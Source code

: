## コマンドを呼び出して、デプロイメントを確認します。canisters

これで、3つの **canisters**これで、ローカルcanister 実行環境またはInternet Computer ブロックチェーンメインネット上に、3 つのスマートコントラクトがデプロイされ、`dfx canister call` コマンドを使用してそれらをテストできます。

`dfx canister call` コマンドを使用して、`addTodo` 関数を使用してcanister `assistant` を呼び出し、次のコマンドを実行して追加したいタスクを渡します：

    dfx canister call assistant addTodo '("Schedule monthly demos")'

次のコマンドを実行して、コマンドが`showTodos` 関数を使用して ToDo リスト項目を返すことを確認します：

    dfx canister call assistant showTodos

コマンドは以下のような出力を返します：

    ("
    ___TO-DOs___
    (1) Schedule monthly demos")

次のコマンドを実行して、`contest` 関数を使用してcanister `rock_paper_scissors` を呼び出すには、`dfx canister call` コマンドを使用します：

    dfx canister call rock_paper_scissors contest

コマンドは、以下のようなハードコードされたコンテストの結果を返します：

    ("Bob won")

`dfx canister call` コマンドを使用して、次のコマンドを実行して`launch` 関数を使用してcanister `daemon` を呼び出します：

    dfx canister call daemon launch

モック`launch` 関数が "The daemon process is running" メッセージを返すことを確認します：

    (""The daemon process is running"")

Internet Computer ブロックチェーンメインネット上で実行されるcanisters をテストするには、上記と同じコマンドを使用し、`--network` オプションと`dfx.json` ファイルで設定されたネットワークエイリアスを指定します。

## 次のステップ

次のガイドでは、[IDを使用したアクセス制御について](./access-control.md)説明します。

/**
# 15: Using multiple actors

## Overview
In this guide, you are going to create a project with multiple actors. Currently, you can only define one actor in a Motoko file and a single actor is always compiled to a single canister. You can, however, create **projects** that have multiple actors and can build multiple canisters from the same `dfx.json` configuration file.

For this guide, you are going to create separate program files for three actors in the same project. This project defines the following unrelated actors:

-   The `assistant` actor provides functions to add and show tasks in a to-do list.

_____

What to do » From the line with "コマンドは以下のような出力を返します：" to the last line of the material, give every line again exactly, and only those lines.

Solution below »
コマンドは以下のような出力を返します：

    ("
    ___TO-DOs___
    (1) Schedule monthly demos")

次のコマンドを実行して、`contest` 関数を使用してcanister `rock_paper_scissors` を呼び出すには、`dfx canister call` コマンドを使用します：

    dfx canister call rock_paper_scissors contest

コマンドは、以下のようなハードコードされたコンテストの結果を返します：

    ("Bob won")

`dfx canister call` コマンドを使用して、次のコマンドを実行して`launch` 関数を使用してcanister `daemon` を呼び出します：

    dfx canister call daemon launch

モック`launch` 関数が "The daemon process is running" メッセージを返すことを確認します：

    (""The daemon process is running"")

Internet Computer ブロックチェーンメインネット上で実行されるcanisters をテストするには、上記と同じコマンドを使用し、`--network` オプションと`dfx.json` ファイルで設定されたネットワークエイリアスを指定します。

## 次のステップ

次のガイドでは、[IDを使用したアクセス制御について](./access-control.md)説明します。

/**
# 15: Using multiple actors

## Overview
In this guide, you are going to create a project with multiple actors. Currently, you can only define one actor in a Motoko file and a single actor is always compiled to a single canister. You can, however, create **projects** that have multiple actors and can build multiple canisters from the same `dfx.json` configuration file.

For this guide, you are going to create separate program files for three actors in the same project. This project defines the following unrelated actors:

-   The `assistant` actor provides functions to add and show tasks in a to-do list.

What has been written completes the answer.